*Records to process*.
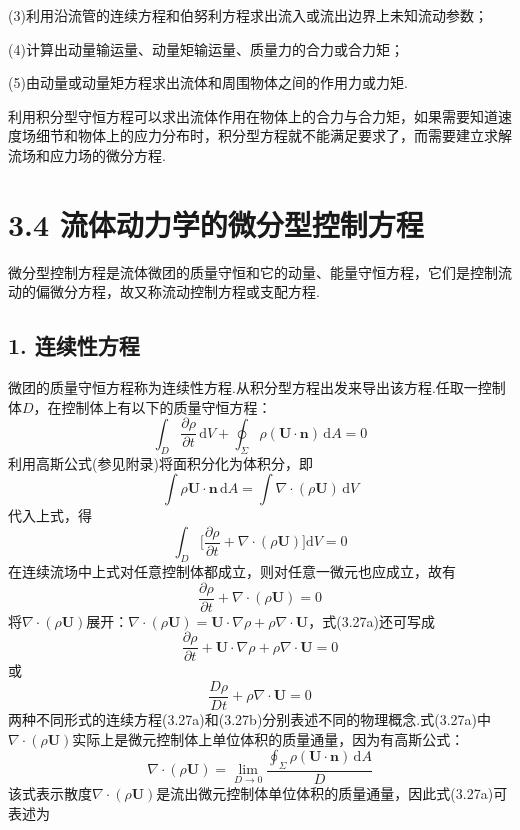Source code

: (3)利用沿流管的连续方程和伯努利方程求出流入或流出边界上未知流动参数；

(4)计算出动量输运量、动量矩输运量、质量力的合力或合力矩；

(5)由动量或动量矩方程求出流体和周围物体之间的作用力或力矩.

利用积分型守恒方程可以求出流体作用在物体上的合力与合力矩，如果需要知道速度场细节和物体上的应力分布时，积分型方程就不能满足要求了，而需要建立求解流场和应力场的微分方程.
\section*{3.4  流体动力学的微分型控制方程}

微分型控制方程是流体微团的质量守恒和它的动量、能量守恒方程，它们是控制流动的偏微分方程，故又称流动控制方程或支配方程.

\subsection*{1. 连续性方程}

微团的质量守恒方程称为连续性方程.从积分型方程出发来导出该方程.任取一控制体$D$，在控制体上有以下的质量守恒方程：
\[
\int_D \frac{\partial\rho}{\partial t}\,\mathrm{d}V+\oint_\Sigma \rho(\boldsymbol{U}\cdot\boldsymbol{n})\,\mathrm{d}A=0
\]
利用高斯公式(参见附录)将面积分化为体积分，即
\[
\int \rho\boldsymbol{U}\cdot\boldsymbol{n}\,\mathrm{d}A=\int \nabla\cdot(\rho\boldsymbol{U})\,\mathrm{d}V
\]
代入上式，得
\[
\int_D \bigg[\frac{\partial\rho}{\partial t}+\nabla\cdot(\rho\boldsymbol{U})\bigg]\mathrm{d}V=0
\]
在连续流场中上式对任意控制体都成立，则对任意一微元也应成立，故有
\begin{equation*}
\frac{\partial\rho}{\partial t}+\nabla\cdot(\rho\boldsymbol{U})=0
\tag{3.27a}
\end{equation*}
将$\nabla\cdot(\rho\boldsymbol{U})$展开：$\nabla\cdot(\rho\boldsymbol{U})=\boldsymbol{U}\cdot\nabla\rho+\rho\nabla\cdot\boldsymbol{U}$，式(3.27a)还可写成
\[
\frac{\partial\rho}{\partial t}+\boldsymbol{U}\cdot\nabla\rho+\rho\nabla\cdot\boldsymbol{U}=0
\]
或
\begin{equation*}
\frac{D\rho}{Dt}+\rho\nabla\cdot\boldsymbol{U}=0
\tag{3.27b}
\end{equation*}
两种不同形式的连续方程(3.27a)和(3.27b)分别表述不同的物理概念.式(3.27a)中$\nabla\cdot(\rho\boldsymbol{U})$实际上是微元控制体上单位体积的质量通量，因为有高斯公式：
\[
\nabla\cdot(\rho\boldsymbol{U})=\lim_{D\to 0}\frac{\displaystyle\oint_\Sigma \rho(\boldsymbol{U}\cdot\boldsymbol{n})\,\mathrm{d}A}{D}
\]
该式表示散度$\nabla\cdot(\rho\boldsymbol{U})$是流出微元控制体单位体积的质量通量，因此式(3.27a)可表述为

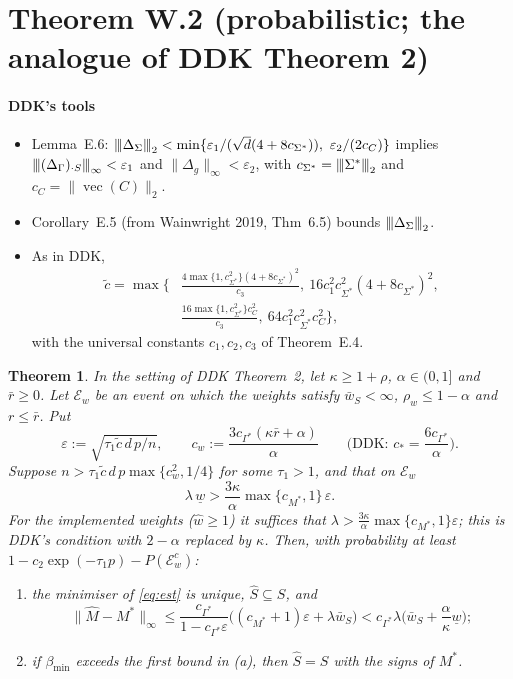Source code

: \documentclass[11pt,a4paper]{article}
\numberwithin{equation}{section}
\theoremstyle{plain}
\newtheorem{theorem}{Theorem}
\theoremstyle{remark}
\newcommand{\opnorm}[1]{{\vert\kern-0.25ex\vert\kern-0.25ex\vert #1 \vert\kern-0.25ex\vert\kern-0.25ex\vert}}
\DeclareMathOperator{\vect}{vec}
\begin{document}
\section{Theorem W.2 (probabilistic; the analogue of DDK Theorem 2)}\label{sec:W2}

\paragraph{DDK's tools}
\begin{itemize}
  \item Lemma~E.6: $\opnorm{\Delta_\Sigma}_2<\min\{\varepsilon_1/(\sqrt d(4+8c_{\Sigma^*})),\ \varepsilon_2/(2c_C)\}$ implies $\opnorm{(\Delta_\Gamma)_{\cdot S}}_\infty<\varepsilon_1$ and $\|\Delta_g\|_\infty<\varepsilon_2$, with $c_{\Sigma^*}=\opnorm{\Sigma^*}_2$ and $c_C=\|\vect(C)\|_2$.
  \item Corollary~E.5 (from Wainwright 2019, Thm~6.5) bounds $\opnorm{\Delta_\Sigma}_2$.
  \item As in DDK,
  \[
  \begin{split}
  \tilde c=\max\Big\{&\frac{4\max\{1,c_{\Sigma^*}^2\}(4+8c_{\Sigma^*})^2}{c_3},\ 16c_1^2c_{\Sigma^*}^2(4+8c_{\Sigma^*})^2,\\
  &\frac{16\max\{1,c_{\Sigma^*}^2\}c_C^2}{c_3},\ 64c_1^2c_{\Sigma^*}^2c_C^2\Big\},
  \end{split}
  \]
  with the universal constants $c_1,c_2,c_3$ of Theorem~E.4.
\end{itemize}

\begin{theorem}\label{thm:W2}
In the setting of DDK Theorem~2, let $\kappa\ge1+\rho$, $\alpha\in(0,1]$ and $\bar r\ge0$. Let $\mathcal E_w$ be an event on which the weights satisfy $\bar w_S<\infty$, $\rho_w\le1-\alpha$ and $r\le\bar r$. Put
\[
\varepsilon:=\sqrt{\tau_1\tilde c\,d\,p/n},\qquad c_w:=\frac{3c_{\Gamma^*}(\kappa\bar r+\alpha)}{\alpha}\qquad\Big(\text{DDK: }c_*=\frac{6c_{\Gamma^*}}{\alpha}\Big).
\]
Suppose $n>\tau_1\tilde c\,d\,p\max\{c_w^2,1/4\}$ for some $\tau_1>1$, and that on $\mathcal E_w$
\[
\lambda\,\underline w>\frac{3\kappa}{\alpha}\max\{c_{M^*},1\}\,\varepsilon .
\]
For the implemented weights ($\hat w\ge1$) it suffices that $\lambda>\frac{3\kappa}{\alpha}\max\{c_{M^*},1\}\varepsilon$; this is DDK's condition with $2-\alpha$ replaced by $\kappa$. Then, with probability at least $1-c_2\exp(-\tau_1p)-P(\mathcal E_w^c)$:
\begin{enumerate}[label=\upshape(\alph*)]
  \item the minimiser of \eqref{eq:est} is unique, $\hat S\subseteq S$, and
  \[
  \|\hat M-M^*\|_\infty\le\frac{c_{\Gamma^*}}{1-c_{\Gamma^*}\varepsilon}\big((c_{M^*}+1)\varepsilon+\lambda\bar w_S\big)<c_{\Gamma^*}\lambda\Big(\bar w_S+\frac\alpha\kappa\underline w\Big);
  \]
  \item if $\beta_{\min}$ exceeds the first bound in (a), then $\hat S=S$ with the signs of $M^*$.
\end{enumerate}
\end{theorem}
\end{document}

*Problem*. Which lines of the material contain the string "underline"? List each of them.

*Answer section*.
\lambda\,\underline w>\frac{3\kappa}{\alpha}\max\{c_{M^*},1\}\,\varepsilon .
  \|\hat M-M^*\|_\infty\le\frac{c_{\Gamma^*}}{1-c_{\Gamma^*}\varepsilon}\big((c_{M^*}+1)\varepsilon+\lambda\bar w_S\big)<c_{\Gamma^*}\lambda\Big(\bar w_S+\frac\alpha\kappa\underline w\Big);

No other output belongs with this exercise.